◆ **Action item**: Write all entries out exactly, images excluded.

(Stored records)
----
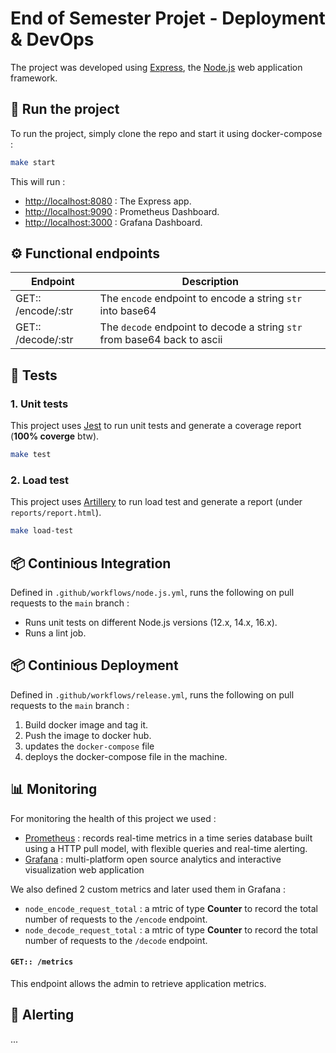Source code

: # End of Semester Projet - Deployment & DevOps

The project was developed using [Express](https://expressjs.com/), the [Node.js](https://nodejs.org/en/) web application framework.

## 🏃 Run the project
To run the project, simply clone the repo and start it using docker-compose :
```bash
make start
```
This will run :
- [http://localhost:8080](http://localhost:8080) : The Express app.
- [http://localhost:9090](http://localhost:9090) : Prometheus Dashboard.
- [http://localhost:3000](http://localhost:3000) : Grafana Dashboard.

## ⚙️ Functional endpoints

| Endpoint           | Description                                                              |
|--------------------|--------------------------------------------------------------------------|
| GET:: /encode/:str | The `encode` endpoint to encode a string `str` into base64               |
| GET:: /decode/:str | The `decode` endpoint to decode a string `str` from base64 back to ascii |

## 🧪 Tests

### 1. Unit tests
This project uses [Jest](https://jestjs.io/) to run unit tests and generate a coverage report (**100% coverge** btw).

```bash
make test
```

### 2. Load test
This project uses [Artillery](https://www.artillery.io/) to run load test and generate a report (under `reports/report.html`).

```bash
make load-test
```
## 📦 Continious Integration

Defined in `.github/workflows/node.js.yml`, runs the following on pull requests to the `main` branch :
- Runs unit tests on different Node.js versions (12.x, 14.x, 16.x).
- Runs a lint job.
## 📦 Continious Deployment

Defined in `.github/workflows/release.yml`, runs the following on pull requests to the `main` branch :
1. Build docker image and tag it.
2. Push the image to docker hub.
3. updates the `docker-compose` file
4. deploys the docker-compose file in the machine.

## 📊 Monitoring

For monitoring the health of this project we used :
- [Prometheus](https://prometheus.io/) : records real-time metrics in a time series database built using a HTTP pull model, with flexible queries and real-time alerting.
- [Grafana](https://grafana.com/) : multi-platform open source analytics and interactive visualization web application

We also defined 2 custom metrics and later used them in Grafana :
- `node_encode_request_total` : a mtric of type **Counter** to record the total number of requests to the `/encode` endpoint.
- `node_decode_request_total` : a mtric of type **Counter** to record the total number of requests to the `/decode` endpoint.
#### `GET:: /metrics`

This endpoint allows the admin to retrieve application metrics.

## 🚨 Alerting

...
----
◆ **Task result**:
Source code

: # End of Semester Projet - Deployment & DevOps

The project was developed using [Express](https://expressjs.com/), the [Node.js](https://nodejs.org/en/) web application framework.

## 🏃 Run the project
To run the project, simply clone the repo and start it using docker-compose :
```bash
make start
```
This will run :
- [http://localhost:8080](http://localhost:8080) : The Express app.
- [http://localhost:9090](http://localhost:9090) : Prometheus Dashboard.
- [http://localhost:3000](http://localhost:3000) : Grafana Dashboard.

## ⚙️ Functional endpoints

| Endpoint           | Description                                                              |
|--------------------|--------------------------------------------------------------------------|
| GET:: /encode/:str | The `encode` endpoint to encode a string `str` into base64               |
| GET:: /decode/:str | The `decode` endpoint to decode a string `str` from base64 back to ascii |

## 🧪 Tests

### 1. Unit tests
This project uses [Jest](https://jestjs.io/) to run unit tests and generate a coverage report (**100% coverge** btw).

```bash
make test
```

### 2. Load test
This project uses [Artillery](https://www.artillery.io/) to run load test and generate a report (under `reports/report.html`).

```bash
make load-test
```
## 📦 Continious Integration

Defined in `.github/workflows/node.js.yml`, runs the following on pull requests to the `main` branch :
- Runs unit tests on different Node.js versions (12.x, 14.x, 16.x).
- Runs a lint job.
## 📦 Continious Deployment

Defined in `.github/workflows/release.yml`, runs the following on pull requests to the `main` branch :
1. Build docker image and tag it.
2. Push the image to docker hub.
3. updates the `docker-compose` file
4. deploys the docker-compose file in the machine.

## 📊 Monitoring

For monitoring the health of this project we used :
- [Prometheus](https://prometheus.io/) : records real-time metrics in a time series database built using a HTTP pull model, with flexible queries and real-time alerting.
- [Grafana](https://grafana.com/) : multi-platform open source analytics and interactive visualization web application

We also defined 2 custom metrics and later used them in Grafana :
- `node_encode_request_total` : a mtric of type **Counter** to record the total number of requests to the `/encode` endpoint.
- `node_decode_request_total` : a mtric of type **Counter** to record the total number of requests to the `/decode` endpoint.
#### `GET:: /metrics`

This endpoint allows the admin to retrieve application metrics.

## 🚨 Alerting

...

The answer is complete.